What Happens If You Don't Disclose AFib
Failing to disclose an AFib diagnosis on your renewal application is material misrepresentation under New Mexico insurance law. If the carrier discovers the undisclosed condition during a claim investigation, they can void your policy retroactively to the renewal date and deny the claim entirely. The discovery typically happens when the carrier requests medical records after an accident — hospital records, ambulance reports, and emergency room documentation will show pre-existing AFib if it was previously diagnosed.
Voiding your policy for misrepresentation creates a coverage gap that follows you. When you apply for new coverage, carriers ask: "Has any insurer ever cancelled or voided your policy?" A yes answer places you in the high-risk underwriting tier regardless of your driving record. Expect rate quotes 40–70% higher than standard market rates. The misrepresentation remains on your insurance history for three years in New Mexico and appears in your Comprehensive Loss Underwriting Exchange report, which all major carriers review during underwriting.
Some drivers over 75 rationalize non-disclosure by assuming their AFib is controlled and unlikely to affect driving. The issue is not medical — it is contractual. Your application is a legal document. Carriers price policies based on disclosed risk factors. Undisclosed conditions distort that pricing model and give the carrier rescission rights regardless of whether the condition contributed to a claim. If you are uncertain whether your specific diagnosis requires disclosure, request clarification from your agent in writing before signing your renewal application.
AFib and the Mature Driver Course Discount
New Mexico law requires carriers to offer a mature driver course discount to drivers aged 55 and older who complete an approved defensive driving program. The discount ranges from 5–10% depending on the carrier and applies for three years from course completion. An AFib diagnosis does not disqualify you from the discount, but some carriers apply the medical surcharge and the mature driver discount simultaneously, which reduces the net benefit.
If you already hold the mature driver discount and then disclose an AFib diagnosis at renewal, the discount remains in effect. State Farm, Allstate, and Farmers honor the discount regardless of medical conditions as long as your license remains valid and unrestricted. Progressive and GEICO occasionally remove eligibility if you have a medical-related license restriction, but New Mexico rarely imposes restrictions for controlled AFib, so this scenario is uncommon unless you have additional conditions.

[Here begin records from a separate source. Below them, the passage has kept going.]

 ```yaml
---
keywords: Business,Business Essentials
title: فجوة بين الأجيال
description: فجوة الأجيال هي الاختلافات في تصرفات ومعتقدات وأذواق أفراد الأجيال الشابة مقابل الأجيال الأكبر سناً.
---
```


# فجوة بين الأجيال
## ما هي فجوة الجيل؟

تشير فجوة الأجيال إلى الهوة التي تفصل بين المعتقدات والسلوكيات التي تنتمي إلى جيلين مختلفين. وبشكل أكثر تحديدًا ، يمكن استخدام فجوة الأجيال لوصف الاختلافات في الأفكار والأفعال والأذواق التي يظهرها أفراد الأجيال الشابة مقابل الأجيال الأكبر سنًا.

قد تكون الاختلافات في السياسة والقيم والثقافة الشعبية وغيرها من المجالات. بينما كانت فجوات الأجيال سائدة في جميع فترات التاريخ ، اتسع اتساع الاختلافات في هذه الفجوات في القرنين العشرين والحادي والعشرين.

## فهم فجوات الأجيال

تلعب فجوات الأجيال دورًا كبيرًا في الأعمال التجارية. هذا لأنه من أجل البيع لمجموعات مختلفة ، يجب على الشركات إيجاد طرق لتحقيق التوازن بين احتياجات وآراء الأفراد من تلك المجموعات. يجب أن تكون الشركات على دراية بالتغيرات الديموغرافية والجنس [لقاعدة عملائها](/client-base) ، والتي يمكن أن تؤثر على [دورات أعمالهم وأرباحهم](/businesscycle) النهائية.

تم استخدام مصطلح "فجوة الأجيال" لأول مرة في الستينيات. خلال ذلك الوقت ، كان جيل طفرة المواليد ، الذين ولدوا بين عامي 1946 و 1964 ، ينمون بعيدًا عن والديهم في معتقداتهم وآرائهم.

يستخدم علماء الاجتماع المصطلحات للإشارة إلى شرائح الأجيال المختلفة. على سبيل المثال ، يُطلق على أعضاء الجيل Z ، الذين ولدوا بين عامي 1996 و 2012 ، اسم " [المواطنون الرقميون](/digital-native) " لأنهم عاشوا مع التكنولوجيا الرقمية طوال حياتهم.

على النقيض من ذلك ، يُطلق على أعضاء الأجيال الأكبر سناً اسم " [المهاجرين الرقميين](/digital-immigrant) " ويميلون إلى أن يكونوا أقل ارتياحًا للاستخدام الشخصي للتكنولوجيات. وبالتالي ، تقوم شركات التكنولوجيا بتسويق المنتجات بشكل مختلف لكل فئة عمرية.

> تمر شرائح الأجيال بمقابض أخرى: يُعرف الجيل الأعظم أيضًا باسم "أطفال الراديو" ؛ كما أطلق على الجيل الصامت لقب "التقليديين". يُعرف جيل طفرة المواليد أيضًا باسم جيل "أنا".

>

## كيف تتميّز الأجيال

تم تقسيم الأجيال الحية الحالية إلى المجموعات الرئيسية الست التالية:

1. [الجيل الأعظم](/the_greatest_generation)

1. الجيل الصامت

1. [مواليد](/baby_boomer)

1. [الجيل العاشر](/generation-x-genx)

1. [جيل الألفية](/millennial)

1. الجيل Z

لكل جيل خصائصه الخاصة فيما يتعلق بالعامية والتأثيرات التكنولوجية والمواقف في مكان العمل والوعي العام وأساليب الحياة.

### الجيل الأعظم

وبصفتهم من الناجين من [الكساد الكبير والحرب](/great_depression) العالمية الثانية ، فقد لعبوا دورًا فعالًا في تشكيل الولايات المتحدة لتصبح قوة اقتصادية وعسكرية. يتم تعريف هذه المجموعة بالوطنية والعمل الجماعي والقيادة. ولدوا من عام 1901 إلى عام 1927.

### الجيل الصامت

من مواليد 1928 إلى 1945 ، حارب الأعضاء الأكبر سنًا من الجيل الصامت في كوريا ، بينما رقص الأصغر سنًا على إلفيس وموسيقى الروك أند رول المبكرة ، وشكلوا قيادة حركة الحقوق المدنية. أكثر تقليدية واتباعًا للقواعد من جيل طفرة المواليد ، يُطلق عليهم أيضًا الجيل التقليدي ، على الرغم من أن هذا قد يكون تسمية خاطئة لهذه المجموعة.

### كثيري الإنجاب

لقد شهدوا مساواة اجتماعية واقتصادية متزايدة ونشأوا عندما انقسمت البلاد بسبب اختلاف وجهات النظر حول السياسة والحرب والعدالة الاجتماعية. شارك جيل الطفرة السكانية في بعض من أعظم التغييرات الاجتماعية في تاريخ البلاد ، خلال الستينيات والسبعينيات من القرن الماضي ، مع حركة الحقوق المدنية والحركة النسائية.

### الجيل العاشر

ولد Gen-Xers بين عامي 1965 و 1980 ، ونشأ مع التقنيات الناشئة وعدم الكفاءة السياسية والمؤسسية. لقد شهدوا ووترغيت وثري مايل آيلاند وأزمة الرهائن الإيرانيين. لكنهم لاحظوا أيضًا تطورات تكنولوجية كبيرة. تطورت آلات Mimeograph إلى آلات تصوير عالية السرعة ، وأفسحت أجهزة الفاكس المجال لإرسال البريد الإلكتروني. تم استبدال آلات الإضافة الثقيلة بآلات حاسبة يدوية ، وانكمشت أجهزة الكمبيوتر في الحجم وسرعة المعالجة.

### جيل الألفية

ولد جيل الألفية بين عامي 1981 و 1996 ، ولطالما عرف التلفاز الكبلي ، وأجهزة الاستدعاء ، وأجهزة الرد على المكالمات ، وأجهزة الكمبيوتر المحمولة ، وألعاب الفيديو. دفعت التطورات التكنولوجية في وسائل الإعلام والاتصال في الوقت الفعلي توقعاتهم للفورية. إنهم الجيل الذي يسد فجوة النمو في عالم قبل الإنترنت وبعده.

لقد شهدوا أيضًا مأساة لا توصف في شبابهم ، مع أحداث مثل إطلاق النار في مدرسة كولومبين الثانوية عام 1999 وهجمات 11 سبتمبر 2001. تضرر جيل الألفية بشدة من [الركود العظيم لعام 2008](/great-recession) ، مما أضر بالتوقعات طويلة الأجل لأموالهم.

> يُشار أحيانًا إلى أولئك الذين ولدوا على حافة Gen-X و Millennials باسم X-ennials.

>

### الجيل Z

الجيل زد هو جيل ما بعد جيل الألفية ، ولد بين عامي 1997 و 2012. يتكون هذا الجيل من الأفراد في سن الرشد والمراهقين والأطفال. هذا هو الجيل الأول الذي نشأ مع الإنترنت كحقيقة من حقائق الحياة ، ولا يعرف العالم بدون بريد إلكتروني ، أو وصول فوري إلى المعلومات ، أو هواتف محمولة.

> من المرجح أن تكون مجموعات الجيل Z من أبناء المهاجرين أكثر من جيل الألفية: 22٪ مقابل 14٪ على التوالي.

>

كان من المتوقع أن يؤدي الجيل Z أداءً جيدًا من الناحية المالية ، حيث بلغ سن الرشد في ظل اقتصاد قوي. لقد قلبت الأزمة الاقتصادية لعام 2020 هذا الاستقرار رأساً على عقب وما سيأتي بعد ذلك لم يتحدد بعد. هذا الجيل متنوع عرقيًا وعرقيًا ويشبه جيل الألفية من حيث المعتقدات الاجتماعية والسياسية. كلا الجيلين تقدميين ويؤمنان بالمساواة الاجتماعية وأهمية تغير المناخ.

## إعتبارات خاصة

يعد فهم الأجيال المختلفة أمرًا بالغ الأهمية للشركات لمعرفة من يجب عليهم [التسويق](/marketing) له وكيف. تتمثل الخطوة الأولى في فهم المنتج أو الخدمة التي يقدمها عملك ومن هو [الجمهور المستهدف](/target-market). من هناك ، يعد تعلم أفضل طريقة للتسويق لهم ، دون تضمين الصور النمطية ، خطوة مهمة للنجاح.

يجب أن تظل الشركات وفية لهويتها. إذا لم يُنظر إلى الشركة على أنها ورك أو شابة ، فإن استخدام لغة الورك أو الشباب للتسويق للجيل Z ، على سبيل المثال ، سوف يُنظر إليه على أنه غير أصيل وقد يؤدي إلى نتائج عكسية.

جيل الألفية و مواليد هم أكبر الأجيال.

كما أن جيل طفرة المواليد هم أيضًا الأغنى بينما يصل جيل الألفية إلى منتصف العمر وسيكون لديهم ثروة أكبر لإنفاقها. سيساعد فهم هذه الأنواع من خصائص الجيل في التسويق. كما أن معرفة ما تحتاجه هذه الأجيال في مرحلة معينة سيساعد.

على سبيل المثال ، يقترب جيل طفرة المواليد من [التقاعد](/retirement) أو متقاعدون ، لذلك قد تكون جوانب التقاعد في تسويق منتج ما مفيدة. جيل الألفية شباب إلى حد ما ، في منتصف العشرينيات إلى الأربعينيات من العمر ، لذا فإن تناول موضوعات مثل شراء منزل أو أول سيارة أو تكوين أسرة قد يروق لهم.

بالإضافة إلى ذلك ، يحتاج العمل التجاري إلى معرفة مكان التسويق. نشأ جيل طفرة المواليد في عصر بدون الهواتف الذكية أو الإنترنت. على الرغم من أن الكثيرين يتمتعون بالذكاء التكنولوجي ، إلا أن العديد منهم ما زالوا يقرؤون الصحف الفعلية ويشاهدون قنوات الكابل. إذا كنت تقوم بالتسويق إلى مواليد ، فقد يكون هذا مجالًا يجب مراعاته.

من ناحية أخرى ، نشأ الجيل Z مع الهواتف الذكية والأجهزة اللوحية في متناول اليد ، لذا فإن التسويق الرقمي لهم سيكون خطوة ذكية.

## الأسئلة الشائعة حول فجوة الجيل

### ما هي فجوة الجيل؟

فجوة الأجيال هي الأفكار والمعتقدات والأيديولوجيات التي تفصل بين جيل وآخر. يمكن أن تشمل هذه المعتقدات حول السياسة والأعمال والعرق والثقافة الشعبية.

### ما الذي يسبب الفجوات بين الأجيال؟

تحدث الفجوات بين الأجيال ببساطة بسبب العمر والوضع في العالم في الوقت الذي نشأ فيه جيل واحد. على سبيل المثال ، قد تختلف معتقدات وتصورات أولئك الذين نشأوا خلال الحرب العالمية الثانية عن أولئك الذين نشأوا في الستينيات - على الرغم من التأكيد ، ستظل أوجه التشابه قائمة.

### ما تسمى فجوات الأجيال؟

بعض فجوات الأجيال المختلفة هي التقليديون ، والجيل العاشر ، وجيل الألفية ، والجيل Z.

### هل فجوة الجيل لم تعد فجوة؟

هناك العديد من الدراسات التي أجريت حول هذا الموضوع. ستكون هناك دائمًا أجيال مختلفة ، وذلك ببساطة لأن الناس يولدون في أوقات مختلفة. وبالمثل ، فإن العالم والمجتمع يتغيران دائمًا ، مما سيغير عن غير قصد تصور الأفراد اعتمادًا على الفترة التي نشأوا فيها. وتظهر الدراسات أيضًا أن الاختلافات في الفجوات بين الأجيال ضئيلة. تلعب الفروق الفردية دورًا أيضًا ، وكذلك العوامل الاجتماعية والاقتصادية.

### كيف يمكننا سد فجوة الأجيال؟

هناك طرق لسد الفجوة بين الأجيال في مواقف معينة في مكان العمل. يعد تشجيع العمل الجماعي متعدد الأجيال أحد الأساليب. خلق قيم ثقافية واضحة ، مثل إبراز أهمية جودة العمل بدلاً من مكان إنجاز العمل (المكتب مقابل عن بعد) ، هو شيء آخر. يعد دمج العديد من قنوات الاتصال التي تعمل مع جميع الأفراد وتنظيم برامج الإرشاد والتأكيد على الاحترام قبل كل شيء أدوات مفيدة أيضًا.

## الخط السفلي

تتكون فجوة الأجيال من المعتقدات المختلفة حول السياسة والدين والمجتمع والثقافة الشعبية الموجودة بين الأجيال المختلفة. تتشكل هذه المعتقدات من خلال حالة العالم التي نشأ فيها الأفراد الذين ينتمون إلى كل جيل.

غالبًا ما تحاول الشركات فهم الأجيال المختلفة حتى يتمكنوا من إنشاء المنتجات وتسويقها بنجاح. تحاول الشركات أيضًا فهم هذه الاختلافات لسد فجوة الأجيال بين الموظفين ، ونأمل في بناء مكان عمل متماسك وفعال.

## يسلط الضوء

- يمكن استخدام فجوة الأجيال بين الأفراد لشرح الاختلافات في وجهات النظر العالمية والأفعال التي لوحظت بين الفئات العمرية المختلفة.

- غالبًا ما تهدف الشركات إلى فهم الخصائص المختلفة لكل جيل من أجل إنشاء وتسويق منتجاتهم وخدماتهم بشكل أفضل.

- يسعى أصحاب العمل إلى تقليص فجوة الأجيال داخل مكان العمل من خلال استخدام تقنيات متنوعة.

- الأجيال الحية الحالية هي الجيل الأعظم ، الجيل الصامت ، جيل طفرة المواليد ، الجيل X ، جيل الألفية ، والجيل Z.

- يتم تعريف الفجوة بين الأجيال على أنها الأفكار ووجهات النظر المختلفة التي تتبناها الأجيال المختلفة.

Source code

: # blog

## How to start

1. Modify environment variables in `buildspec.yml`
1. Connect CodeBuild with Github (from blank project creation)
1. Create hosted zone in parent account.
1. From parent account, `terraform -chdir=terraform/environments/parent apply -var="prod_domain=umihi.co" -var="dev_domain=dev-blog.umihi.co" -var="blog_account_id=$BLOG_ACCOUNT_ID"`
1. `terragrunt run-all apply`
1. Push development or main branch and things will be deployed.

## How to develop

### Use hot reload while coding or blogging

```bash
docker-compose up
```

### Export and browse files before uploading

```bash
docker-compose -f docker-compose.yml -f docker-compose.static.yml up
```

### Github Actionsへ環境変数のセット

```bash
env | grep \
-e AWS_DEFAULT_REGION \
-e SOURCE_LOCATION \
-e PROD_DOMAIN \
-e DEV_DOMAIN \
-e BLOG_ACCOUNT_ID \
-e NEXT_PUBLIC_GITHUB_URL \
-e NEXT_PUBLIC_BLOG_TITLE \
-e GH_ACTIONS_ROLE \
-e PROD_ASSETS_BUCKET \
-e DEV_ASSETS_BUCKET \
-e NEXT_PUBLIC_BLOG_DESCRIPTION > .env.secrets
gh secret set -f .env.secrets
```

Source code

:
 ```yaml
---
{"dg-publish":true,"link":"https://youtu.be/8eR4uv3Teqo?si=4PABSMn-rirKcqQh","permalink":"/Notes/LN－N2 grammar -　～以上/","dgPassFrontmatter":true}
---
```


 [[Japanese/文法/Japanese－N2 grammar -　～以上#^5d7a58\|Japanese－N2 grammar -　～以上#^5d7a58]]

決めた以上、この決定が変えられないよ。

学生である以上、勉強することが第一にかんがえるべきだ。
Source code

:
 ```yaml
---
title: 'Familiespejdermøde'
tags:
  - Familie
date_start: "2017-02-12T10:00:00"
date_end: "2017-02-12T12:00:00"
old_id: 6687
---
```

Retaking the mature driver course after an AFib diagnosis can provide negotiating leverage during your rate review. Completion demonstrates proactive risk management and may persuade your underwriter to apply a smaller medical surcharge or approve earlier removal of the increase. The course costs $20–$30 through AARP or AAA and takes 4–6 hours online or in-person. If your carrier is applying a 25% AFib surcharge and you can reduce that to 15% by combining updated medical clearance with course completion, the $25 course fee pays for itself in one month.